The task -
Among the lines below, keep only those from the one containing "[3]:http://www.resumablejs.com/" through the one containing "of this software", and reproduce them exactly.

Records supplied -
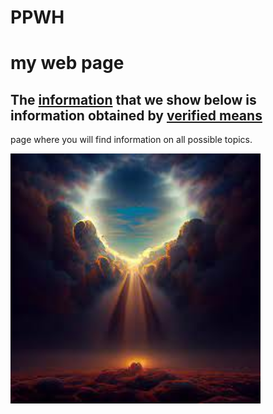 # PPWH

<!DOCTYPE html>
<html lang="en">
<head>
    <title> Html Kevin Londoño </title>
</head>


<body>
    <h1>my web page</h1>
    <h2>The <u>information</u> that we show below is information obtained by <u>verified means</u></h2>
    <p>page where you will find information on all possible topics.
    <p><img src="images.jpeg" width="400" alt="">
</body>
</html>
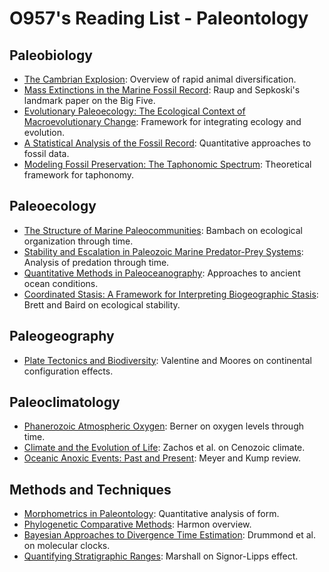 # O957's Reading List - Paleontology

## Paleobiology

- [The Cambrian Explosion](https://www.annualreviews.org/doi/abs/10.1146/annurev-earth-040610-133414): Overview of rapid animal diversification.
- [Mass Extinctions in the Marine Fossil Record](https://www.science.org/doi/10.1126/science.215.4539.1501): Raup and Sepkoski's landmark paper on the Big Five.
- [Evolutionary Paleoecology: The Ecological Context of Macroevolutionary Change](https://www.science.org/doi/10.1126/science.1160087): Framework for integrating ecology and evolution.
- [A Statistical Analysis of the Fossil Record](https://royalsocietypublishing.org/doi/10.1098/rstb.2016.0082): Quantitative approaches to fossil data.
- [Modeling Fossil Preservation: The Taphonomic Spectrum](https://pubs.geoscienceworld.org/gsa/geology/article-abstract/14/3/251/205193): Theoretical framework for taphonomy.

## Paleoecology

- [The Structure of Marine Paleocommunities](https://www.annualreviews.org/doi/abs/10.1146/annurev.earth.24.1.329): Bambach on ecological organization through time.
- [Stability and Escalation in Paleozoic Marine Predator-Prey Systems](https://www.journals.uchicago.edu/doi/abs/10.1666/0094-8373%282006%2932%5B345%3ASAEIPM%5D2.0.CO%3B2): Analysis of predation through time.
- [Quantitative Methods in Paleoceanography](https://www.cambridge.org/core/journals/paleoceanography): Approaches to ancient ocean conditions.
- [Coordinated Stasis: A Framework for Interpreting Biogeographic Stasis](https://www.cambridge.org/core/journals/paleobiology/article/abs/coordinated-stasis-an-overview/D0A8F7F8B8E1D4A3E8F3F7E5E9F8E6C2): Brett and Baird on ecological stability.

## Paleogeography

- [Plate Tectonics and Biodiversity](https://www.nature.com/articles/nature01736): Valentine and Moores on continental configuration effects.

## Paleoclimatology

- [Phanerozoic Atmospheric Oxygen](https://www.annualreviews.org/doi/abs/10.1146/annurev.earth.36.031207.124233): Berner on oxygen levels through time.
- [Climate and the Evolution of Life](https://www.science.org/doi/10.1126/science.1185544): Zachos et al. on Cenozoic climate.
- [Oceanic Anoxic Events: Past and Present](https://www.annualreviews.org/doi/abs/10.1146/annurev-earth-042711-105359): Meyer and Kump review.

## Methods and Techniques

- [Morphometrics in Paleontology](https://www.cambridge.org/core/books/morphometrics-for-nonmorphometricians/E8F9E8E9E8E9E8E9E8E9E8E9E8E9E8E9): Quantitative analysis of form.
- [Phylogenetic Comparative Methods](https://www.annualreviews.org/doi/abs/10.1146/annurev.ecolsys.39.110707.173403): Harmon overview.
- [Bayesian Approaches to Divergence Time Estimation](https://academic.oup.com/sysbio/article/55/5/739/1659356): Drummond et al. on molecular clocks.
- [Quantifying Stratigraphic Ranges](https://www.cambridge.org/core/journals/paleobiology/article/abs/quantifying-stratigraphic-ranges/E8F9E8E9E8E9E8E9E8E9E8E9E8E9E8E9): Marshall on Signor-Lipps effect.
...
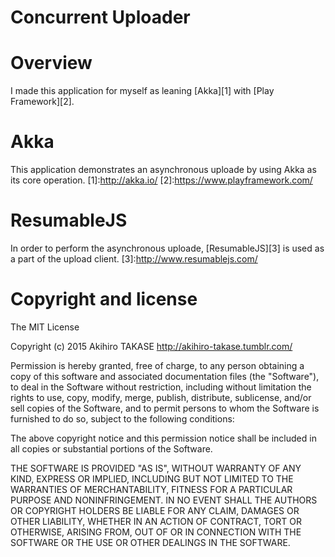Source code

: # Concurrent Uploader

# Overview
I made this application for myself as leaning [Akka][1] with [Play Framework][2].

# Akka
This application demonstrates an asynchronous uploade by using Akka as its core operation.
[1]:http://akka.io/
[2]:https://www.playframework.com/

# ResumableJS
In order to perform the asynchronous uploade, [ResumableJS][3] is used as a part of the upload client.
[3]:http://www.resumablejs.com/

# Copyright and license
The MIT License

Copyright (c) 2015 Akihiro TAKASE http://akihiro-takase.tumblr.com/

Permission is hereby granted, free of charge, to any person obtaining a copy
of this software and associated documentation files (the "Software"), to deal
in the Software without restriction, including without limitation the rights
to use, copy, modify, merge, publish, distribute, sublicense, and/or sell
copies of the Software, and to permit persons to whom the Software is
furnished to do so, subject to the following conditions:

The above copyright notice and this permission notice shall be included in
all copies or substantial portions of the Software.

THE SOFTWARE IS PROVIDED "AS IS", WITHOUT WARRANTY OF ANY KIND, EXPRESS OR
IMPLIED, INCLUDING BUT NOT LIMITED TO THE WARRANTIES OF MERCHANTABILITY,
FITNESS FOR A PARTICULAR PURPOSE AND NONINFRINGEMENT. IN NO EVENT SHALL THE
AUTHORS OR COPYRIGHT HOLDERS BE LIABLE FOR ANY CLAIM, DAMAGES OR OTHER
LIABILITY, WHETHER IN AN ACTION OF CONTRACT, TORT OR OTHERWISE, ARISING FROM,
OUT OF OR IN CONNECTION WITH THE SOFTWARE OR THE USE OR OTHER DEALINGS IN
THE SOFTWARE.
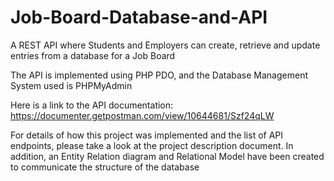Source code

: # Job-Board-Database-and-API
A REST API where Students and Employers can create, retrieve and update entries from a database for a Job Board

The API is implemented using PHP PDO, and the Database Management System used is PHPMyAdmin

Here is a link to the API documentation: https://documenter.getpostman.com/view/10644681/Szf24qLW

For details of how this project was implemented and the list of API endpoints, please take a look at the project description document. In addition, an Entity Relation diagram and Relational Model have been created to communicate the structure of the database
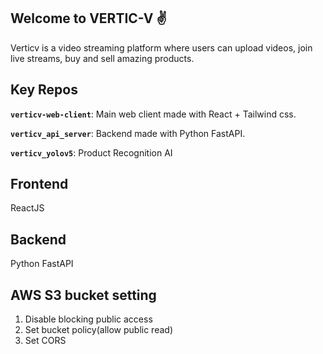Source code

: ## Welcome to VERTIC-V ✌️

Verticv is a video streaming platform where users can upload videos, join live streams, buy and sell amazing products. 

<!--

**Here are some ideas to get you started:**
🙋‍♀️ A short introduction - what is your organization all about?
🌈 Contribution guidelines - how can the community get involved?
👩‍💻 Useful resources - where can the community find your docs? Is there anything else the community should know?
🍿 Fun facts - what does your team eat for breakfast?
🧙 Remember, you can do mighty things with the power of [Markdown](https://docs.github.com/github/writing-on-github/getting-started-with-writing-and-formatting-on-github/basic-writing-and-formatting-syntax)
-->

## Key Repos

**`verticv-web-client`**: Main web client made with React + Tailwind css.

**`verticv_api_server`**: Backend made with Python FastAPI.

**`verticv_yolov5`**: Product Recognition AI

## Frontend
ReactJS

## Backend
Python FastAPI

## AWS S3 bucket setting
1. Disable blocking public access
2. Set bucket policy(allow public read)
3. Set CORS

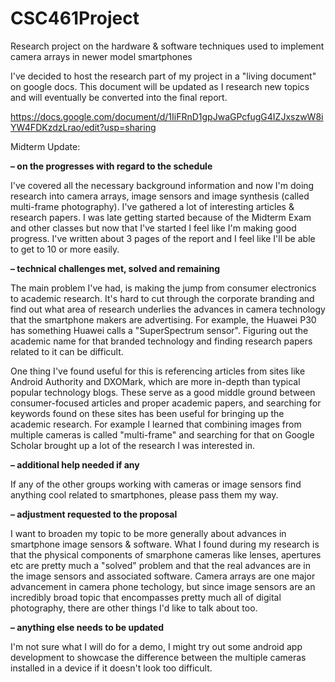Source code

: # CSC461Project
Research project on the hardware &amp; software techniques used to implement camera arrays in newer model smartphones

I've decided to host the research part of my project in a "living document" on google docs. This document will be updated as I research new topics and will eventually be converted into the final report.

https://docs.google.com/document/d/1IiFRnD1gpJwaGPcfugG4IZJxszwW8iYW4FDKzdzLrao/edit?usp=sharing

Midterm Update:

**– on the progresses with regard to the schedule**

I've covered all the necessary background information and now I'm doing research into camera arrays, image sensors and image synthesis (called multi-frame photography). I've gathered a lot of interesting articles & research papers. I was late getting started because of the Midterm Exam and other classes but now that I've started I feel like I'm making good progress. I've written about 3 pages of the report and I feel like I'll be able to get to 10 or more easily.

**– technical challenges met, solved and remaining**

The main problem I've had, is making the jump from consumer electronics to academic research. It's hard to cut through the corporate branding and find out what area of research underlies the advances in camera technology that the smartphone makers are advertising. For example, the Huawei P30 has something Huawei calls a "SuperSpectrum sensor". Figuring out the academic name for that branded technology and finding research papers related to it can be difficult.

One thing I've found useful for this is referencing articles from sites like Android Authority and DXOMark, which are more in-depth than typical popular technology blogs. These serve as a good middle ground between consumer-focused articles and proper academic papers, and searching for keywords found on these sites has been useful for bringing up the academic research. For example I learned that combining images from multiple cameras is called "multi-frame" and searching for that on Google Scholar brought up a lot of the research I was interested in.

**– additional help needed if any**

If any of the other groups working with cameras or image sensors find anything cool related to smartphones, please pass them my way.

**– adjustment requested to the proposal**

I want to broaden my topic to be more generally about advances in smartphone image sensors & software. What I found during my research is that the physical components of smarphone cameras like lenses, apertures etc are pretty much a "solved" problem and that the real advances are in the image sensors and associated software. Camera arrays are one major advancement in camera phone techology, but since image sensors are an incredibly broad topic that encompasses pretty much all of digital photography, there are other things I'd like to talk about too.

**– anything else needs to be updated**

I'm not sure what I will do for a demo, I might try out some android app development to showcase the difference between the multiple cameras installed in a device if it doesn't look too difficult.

Task answer -
[3]:http://www.resumablejs.com/

# Copyright and license
The MIT License

Copyright (c) 2015 Akihiro TAKASE http://akihiro-takase.tumblr.com/

Permission is hereby granted, free of charge, to any person obtaining a copy
of this software and associated documentation files (the "Software"), to deal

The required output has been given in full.